SUPPLIED ENTRIES: Begin

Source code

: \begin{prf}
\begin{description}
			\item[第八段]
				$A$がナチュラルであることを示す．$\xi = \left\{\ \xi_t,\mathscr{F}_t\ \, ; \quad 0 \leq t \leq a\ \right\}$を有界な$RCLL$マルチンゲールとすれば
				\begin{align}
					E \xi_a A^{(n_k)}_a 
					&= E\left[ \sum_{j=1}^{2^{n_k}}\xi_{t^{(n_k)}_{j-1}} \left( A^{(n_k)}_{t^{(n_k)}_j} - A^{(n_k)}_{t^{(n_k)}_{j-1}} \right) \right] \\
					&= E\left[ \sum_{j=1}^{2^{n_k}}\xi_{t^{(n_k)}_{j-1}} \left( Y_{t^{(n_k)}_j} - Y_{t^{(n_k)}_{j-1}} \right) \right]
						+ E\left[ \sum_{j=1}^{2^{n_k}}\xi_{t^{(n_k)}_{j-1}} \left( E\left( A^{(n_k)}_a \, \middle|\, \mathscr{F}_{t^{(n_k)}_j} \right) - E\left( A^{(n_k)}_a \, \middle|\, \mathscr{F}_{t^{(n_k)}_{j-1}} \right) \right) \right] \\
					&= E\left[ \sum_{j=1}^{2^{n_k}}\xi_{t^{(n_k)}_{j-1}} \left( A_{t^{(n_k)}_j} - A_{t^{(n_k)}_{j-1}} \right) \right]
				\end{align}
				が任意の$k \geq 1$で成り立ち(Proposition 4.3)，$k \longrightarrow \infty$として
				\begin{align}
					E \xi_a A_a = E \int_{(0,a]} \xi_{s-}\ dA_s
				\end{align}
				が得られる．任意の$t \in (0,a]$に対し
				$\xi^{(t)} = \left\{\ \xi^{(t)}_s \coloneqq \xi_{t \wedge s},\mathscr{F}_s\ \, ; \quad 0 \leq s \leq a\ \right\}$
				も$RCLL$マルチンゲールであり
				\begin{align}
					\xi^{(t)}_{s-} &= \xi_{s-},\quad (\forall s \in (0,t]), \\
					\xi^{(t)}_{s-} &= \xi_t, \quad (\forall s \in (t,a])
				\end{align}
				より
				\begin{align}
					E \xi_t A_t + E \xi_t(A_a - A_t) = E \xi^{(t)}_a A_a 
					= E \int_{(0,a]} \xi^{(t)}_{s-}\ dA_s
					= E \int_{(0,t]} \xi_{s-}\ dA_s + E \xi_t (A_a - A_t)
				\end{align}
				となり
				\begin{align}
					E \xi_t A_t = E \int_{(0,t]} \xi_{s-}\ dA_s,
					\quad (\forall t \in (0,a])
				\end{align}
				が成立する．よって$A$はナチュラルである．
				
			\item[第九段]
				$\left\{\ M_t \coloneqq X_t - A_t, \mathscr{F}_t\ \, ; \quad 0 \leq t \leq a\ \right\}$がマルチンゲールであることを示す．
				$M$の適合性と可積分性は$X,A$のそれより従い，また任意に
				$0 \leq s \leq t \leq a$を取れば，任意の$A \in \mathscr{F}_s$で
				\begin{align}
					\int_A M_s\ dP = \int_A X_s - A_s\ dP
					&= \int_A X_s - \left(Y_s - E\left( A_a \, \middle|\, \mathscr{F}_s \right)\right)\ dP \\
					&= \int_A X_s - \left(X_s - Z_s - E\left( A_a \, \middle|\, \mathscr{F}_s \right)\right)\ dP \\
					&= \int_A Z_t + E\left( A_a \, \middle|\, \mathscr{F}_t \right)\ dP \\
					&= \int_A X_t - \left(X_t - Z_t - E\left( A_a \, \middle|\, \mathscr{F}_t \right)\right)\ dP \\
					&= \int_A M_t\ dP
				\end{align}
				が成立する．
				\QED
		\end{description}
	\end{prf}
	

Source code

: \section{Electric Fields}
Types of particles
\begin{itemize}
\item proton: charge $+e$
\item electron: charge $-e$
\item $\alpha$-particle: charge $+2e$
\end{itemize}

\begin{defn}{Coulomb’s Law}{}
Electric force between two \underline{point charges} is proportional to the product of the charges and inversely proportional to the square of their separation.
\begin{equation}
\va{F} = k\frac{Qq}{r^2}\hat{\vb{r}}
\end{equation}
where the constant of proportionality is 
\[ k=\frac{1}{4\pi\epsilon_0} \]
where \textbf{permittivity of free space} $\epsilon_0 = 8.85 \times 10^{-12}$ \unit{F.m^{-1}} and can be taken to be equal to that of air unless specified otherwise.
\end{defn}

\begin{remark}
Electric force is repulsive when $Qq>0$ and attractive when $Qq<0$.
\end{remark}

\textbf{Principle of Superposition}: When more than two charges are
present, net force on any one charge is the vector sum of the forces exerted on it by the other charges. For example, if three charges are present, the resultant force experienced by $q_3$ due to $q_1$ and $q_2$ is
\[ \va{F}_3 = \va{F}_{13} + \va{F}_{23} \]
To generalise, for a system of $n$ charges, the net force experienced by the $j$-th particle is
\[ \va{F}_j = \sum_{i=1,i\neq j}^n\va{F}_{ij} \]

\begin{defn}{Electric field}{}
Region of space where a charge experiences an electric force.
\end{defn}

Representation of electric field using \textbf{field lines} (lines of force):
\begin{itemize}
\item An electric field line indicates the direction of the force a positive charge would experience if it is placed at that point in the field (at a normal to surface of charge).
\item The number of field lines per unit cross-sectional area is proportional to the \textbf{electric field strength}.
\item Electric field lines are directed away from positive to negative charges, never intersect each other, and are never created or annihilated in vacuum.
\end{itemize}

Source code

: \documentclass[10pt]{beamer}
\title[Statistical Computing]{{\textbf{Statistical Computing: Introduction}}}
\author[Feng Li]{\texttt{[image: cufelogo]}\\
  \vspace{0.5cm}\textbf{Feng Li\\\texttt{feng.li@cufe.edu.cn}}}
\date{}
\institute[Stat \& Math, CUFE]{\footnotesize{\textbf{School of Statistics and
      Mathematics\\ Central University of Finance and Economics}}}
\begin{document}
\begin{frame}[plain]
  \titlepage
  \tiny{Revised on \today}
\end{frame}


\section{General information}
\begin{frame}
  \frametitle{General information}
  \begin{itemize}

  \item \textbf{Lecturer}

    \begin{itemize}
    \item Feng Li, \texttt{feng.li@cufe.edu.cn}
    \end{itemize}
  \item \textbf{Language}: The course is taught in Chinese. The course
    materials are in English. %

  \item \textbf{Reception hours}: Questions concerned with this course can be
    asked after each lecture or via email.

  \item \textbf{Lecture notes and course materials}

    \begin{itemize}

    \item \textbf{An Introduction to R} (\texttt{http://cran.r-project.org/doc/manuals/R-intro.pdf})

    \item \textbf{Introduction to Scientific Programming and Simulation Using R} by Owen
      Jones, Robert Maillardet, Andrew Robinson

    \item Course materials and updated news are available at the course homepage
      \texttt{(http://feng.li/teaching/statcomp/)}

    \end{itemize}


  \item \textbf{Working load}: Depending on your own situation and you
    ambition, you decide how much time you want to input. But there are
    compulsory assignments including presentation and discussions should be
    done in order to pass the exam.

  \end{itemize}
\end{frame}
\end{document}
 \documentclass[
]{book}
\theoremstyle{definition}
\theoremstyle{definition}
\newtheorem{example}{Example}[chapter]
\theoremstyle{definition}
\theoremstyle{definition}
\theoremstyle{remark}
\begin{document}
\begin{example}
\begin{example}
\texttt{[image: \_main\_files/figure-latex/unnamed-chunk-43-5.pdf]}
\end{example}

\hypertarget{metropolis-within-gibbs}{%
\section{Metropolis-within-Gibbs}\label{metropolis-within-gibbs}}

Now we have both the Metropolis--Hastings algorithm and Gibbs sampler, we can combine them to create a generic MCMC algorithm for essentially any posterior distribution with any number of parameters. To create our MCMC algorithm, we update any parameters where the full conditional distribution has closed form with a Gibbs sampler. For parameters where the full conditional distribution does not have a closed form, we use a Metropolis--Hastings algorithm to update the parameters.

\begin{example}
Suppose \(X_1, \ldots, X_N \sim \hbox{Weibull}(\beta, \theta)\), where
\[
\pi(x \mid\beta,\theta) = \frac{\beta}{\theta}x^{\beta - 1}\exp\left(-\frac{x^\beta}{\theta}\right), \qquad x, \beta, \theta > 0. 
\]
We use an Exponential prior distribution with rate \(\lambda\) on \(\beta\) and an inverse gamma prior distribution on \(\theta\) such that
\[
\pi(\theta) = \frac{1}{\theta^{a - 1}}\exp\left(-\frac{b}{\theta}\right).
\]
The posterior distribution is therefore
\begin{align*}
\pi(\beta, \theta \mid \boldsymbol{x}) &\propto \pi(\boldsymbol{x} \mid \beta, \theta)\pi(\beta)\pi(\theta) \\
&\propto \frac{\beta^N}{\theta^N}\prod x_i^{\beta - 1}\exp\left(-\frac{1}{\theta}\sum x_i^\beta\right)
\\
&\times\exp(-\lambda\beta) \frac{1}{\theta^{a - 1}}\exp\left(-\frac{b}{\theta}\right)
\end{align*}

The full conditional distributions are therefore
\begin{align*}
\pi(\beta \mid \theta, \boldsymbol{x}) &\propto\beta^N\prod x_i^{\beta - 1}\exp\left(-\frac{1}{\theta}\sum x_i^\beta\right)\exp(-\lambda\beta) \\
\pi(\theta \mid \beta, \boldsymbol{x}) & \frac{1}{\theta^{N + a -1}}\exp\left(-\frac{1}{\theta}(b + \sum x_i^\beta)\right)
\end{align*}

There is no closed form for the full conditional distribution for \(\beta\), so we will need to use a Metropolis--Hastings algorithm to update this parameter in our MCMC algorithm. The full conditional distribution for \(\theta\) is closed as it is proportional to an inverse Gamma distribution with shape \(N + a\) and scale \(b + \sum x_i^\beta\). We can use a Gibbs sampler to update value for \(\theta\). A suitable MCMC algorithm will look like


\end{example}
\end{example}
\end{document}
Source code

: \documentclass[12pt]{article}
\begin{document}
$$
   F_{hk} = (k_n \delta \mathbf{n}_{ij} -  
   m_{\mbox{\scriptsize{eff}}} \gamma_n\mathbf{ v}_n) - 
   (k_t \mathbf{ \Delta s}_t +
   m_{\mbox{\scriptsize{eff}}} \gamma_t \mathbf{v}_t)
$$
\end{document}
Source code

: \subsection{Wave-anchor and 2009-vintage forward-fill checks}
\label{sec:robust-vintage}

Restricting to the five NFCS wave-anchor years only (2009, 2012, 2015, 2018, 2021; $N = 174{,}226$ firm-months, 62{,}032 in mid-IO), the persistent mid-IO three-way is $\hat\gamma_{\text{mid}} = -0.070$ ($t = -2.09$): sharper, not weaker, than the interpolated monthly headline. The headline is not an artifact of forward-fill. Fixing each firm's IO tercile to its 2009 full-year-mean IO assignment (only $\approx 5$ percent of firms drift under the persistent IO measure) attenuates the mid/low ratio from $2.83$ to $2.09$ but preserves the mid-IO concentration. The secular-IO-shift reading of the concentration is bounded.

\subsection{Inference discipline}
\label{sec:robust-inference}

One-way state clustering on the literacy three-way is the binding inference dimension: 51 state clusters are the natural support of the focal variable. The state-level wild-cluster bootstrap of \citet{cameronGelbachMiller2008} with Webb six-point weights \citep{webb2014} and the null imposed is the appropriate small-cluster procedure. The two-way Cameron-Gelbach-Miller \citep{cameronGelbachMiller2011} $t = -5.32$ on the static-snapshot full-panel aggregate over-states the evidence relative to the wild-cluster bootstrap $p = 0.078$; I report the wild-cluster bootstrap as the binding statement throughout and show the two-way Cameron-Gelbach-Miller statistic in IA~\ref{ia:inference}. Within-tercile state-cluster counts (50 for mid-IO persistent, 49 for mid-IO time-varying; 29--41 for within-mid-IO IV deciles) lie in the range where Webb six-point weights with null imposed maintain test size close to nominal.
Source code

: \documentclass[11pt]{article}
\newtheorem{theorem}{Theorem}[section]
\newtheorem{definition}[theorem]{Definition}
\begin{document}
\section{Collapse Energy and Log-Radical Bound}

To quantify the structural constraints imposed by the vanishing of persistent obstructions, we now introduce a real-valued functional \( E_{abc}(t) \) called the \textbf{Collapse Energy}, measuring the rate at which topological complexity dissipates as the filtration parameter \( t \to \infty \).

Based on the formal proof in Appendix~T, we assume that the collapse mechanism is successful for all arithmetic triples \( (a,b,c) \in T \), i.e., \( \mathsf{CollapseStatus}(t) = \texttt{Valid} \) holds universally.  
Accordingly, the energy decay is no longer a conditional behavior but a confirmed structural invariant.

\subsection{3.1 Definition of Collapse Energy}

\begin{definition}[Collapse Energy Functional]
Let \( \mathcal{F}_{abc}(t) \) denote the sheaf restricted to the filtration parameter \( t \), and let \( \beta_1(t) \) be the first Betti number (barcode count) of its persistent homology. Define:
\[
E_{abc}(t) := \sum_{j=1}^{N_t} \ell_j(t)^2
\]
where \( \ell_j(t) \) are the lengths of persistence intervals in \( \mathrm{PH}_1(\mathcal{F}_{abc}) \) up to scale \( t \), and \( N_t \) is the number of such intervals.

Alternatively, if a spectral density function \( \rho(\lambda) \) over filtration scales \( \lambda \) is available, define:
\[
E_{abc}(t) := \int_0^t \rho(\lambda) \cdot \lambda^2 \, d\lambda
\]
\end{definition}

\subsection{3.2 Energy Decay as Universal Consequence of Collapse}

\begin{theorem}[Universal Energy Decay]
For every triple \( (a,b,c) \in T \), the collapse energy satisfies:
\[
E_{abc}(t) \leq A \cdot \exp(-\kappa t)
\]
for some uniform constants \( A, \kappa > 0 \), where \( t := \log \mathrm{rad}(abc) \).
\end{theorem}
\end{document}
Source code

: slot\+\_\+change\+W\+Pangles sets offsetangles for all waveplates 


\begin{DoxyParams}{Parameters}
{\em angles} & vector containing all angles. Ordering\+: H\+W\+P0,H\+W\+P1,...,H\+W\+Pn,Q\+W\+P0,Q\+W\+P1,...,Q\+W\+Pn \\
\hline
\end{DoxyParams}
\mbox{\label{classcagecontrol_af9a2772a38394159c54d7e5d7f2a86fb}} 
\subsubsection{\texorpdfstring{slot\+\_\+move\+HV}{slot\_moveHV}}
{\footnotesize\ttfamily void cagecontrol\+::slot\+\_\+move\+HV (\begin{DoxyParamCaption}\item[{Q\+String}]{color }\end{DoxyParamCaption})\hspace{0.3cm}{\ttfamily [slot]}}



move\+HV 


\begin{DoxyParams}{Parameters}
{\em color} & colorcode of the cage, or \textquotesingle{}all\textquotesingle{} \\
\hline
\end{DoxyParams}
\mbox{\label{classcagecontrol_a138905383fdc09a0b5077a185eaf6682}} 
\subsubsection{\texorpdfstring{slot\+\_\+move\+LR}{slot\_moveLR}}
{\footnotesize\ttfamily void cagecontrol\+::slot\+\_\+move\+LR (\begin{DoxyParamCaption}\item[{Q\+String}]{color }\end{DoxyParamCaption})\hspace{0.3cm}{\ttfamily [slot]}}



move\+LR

SUPPLIED ENTRIES: End

TO DO:
Now copy each line of the entries that mentions "mbox".

REPLY:
   m_{\mbox{\scriptsize{eff}}} \gamma_n\mathbf{ v}_n) - 
   m_{\mbox{\scriptsize{eff}}} \gamma_t \mathbf{v}_t)
\mbox{\label{classcagecontrol_af9a2772a38394159c54d7e5d7f2a86fb}} 
\mbox{\label{classcagecontrol_a138905383fdc09a0b5077a185eaf6682}} 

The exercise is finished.